#ubuntu-africa 2015-02-23
<Kilos> morning africa
<Kilos> hi Neo31  have a good day
<Neo31> morning Kilos
<Neo31> thx a lot
<Neo31> same 2 u
<Kilos> ty
<Kilos> hi nlsthzn  elacheche
<nlsthzn> o/
<elacheche> Hi guys!
<Neo31> yo elacheche
<Neo31> :)
<Neo31> ssup
<elacheche> Yo Neo31.. Never ask that question on Mondays x(
<Neo31> lol
#ubuntu-africa 2015-02-24
<Kilos> morning africa
 * eebrah waves
<Padroni> hi eebrah
<Kilos> hi eebrah
<Kilos> the world needs to slow down a bit, everyone is too busy
<Kilos> morning ongolaBoy
<eebrah> Hi Kilos
<Kilos> stickyboy  have you retired?
#ubuntu-africa 2015-02-25
<Kilos> helloooo africa
 * R0ok_ fistbumps everyone in this channel
#ubuntu-africa 2015-02-26
<Kilos> good morning africa
<Kilos> hi R0ok_
<Kilos> hi ongolaBoy
<Kilos> neo also on leave?
<Kilos> Neo31  wb
 * Neo31 is back :)
<Neo31> ^_ yo Kilos how are you doing
<Neo31> #Drupal #Camp #Tunis is coming #soon! SHARE and spread the word on social media to get international traction! http://t.co/XTH6Dy5du8
<Kilos> im good ty
<Kilos> where have you been
<Neo31> stuck at work
<Neo31> it's getting intense lately
<Kilos> whew
<Neo31> i'm delivering the project in the next few weeks
<Kilos> seems the same prob is everywhere
<Kilos> noone has time anymore
<Neo31> sorry didn't notice that xchat got closed like two days ago maybe
<Neo31> :p
<Kilos> lol
<Kilos> well get the project behind you then we can go on
<Neo31> hhh we can go on anyway, i will not give up on this
<Neo31> i'm just gonna be more busy during the day
<Kilos> cool
<Kilos> i tried to find burkino faso and ubuntu-ci but no reply yet
<Kilos> mailed some guy in france that helps ubuntu groups that speak french in africa
<Neo31> ah ok
<Neo31> some of our members have contacts with ubuntu-fr
<Neo31> but what kind of help do we need from them exactely?

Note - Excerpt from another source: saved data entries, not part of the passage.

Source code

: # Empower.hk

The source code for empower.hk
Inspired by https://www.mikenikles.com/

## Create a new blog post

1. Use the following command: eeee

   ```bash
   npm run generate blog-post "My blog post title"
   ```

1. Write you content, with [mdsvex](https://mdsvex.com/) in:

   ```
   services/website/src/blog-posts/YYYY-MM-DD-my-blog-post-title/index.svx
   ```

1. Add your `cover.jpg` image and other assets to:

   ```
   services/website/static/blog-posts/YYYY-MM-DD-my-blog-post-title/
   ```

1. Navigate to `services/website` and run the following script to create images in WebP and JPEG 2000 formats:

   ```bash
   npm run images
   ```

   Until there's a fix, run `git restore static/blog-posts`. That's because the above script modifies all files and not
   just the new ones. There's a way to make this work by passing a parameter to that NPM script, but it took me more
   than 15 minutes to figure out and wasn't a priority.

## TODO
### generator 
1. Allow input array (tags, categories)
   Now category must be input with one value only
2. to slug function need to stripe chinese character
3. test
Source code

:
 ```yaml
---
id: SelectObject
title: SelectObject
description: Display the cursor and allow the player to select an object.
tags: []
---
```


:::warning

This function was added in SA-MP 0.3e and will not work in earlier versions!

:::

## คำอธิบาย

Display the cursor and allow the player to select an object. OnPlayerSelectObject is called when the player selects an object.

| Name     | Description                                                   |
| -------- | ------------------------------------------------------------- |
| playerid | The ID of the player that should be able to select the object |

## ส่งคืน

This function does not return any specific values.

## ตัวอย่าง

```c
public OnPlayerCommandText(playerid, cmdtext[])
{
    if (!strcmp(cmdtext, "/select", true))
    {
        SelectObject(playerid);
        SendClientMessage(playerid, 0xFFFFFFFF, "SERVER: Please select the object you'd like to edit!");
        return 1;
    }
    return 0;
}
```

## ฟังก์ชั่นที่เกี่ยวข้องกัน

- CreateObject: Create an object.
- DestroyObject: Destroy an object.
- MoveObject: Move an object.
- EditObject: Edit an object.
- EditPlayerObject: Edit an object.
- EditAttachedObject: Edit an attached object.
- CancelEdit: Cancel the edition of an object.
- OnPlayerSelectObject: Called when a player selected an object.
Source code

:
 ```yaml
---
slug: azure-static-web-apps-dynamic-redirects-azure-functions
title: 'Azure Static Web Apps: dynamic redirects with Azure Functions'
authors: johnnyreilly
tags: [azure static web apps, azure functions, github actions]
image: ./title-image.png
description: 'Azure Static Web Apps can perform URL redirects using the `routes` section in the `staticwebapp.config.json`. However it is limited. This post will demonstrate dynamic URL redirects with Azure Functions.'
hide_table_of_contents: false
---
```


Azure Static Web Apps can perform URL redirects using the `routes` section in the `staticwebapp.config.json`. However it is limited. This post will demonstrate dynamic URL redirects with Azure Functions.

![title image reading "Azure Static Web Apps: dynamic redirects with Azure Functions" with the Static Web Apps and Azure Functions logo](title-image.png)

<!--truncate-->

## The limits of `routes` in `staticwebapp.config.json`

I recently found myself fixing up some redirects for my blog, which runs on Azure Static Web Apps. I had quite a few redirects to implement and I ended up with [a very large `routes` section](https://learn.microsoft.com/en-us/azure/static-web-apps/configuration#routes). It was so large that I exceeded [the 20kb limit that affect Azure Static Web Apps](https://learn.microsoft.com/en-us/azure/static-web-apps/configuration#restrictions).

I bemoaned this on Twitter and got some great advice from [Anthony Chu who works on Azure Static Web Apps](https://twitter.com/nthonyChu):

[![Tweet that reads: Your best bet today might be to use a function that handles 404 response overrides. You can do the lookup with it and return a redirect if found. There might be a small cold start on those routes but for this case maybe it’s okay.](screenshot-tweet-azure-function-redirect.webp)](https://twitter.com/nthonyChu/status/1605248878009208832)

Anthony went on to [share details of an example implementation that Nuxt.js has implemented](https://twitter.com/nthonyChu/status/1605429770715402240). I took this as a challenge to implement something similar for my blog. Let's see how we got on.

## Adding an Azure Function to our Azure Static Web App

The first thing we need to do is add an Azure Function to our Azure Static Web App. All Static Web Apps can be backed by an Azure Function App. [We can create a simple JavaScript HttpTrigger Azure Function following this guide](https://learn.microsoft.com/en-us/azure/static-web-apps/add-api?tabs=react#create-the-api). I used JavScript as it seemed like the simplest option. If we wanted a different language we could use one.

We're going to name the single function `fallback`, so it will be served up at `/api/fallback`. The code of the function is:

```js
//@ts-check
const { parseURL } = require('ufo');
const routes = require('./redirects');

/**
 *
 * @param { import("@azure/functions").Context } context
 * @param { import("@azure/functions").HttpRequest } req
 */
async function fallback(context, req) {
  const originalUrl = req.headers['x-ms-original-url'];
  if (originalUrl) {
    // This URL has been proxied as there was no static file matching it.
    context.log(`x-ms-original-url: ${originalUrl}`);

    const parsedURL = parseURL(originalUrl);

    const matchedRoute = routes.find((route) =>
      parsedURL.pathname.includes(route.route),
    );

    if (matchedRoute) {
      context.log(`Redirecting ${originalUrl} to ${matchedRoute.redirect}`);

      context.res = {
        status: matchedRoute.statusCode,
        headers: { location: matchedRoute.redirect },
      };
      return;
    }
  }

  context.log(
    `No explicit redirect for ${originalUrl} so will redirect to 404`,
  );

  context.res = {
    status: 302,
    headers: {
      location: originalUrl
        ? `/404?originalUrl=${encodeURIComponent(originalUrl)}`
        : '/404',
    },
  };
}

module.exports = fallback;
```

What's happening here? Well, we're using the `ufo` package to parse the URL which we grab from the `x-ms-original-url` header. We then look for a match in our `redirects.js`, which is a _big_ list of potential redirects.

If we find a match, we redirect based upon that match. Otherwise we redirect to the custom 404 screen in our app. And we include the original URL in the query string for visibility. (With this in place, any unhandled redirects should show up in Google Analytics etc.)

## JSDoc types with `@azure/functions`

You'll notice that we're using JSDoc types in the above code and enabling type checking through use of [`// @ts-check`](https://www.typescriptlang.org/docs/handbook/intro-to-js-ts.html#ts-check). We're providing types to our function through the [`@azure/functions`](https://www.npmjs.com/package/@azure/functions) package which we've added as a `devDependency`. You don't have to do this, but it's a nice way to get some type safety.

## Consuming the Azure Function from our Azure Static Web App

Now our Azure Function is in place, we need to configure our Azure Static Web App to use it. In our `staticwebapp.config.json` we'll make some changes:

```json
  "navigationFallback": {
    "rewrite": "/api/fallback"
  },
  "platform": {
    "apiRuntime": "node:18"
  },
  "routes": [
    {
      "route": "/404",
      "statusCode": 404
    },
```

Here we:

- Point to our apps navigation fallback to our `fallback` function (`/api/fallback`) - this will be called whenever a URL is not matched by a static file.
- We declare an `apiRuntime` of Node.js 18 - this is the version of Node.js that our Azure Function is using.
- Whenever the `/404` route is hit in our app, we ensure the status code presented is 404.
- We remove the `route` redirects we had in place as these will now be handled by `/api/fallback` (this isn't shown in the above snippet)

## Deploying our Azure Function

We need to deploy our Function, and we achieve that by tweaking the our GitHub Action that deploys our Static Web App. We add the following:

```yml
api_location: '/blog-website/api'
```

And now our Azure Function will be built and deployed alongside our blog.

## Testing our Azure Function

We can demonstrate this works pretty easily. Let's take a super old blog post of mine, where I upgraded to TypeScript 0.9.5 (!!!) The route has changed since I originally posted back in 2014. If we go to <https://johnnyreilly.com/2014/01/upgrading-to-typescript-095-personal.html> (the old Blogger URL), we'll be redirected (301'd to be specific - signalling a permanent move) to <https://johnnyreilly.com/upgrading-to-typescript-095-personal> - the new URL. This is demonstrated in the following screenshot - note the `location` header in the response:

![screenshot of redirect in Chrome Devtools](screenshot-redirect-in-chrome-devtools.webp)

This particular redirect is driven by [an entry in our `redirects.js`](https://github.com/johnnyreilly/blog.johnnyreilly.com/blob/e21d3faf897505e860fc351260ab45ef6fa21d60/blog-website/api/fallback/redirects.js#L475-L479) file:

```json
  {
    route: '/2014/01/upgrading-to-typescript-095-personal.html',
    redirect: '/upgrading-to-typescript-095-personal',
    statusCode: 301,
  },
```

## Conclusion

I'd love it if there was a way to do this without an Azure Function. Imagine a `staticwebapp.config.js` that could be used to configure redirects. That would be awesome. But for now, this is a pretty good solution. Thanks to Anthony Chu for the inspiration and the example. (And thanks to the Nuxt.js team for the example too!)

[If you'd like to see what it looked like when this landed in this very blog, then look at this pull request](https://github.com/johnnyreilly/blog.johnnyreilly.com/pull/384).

<Kilos> he is a contact person for one of those i tried to find, so hopefully he will know where the rest are
<Neo31> ah good
<Neo31> i see
<Neo31> hope he gets us some contacts
<Kilos> yeah im waiting for his mail
<Neo31> good
<Neo31> remind him in few days if u get no reply
<Kilos> ok
<Kilos> lol
#ubuntu-africa 2015-02-27
<Kilos> hi ongolaBoy  Neo31
<Neo31> morning Kilos
<Neo31> :)
<Neo31> how r u doing today?
<Neo31> :)
<Kilos> ok ty and you?
<Neo31> good :)
<Neo31> hello Padroni
<Neo31> :)
<Neo31> there are new guys on the chan :)
<Neo31> cool
<Neo31> Kilos, i have two quick questions :)
<Neo31> let's start with the non technical one :)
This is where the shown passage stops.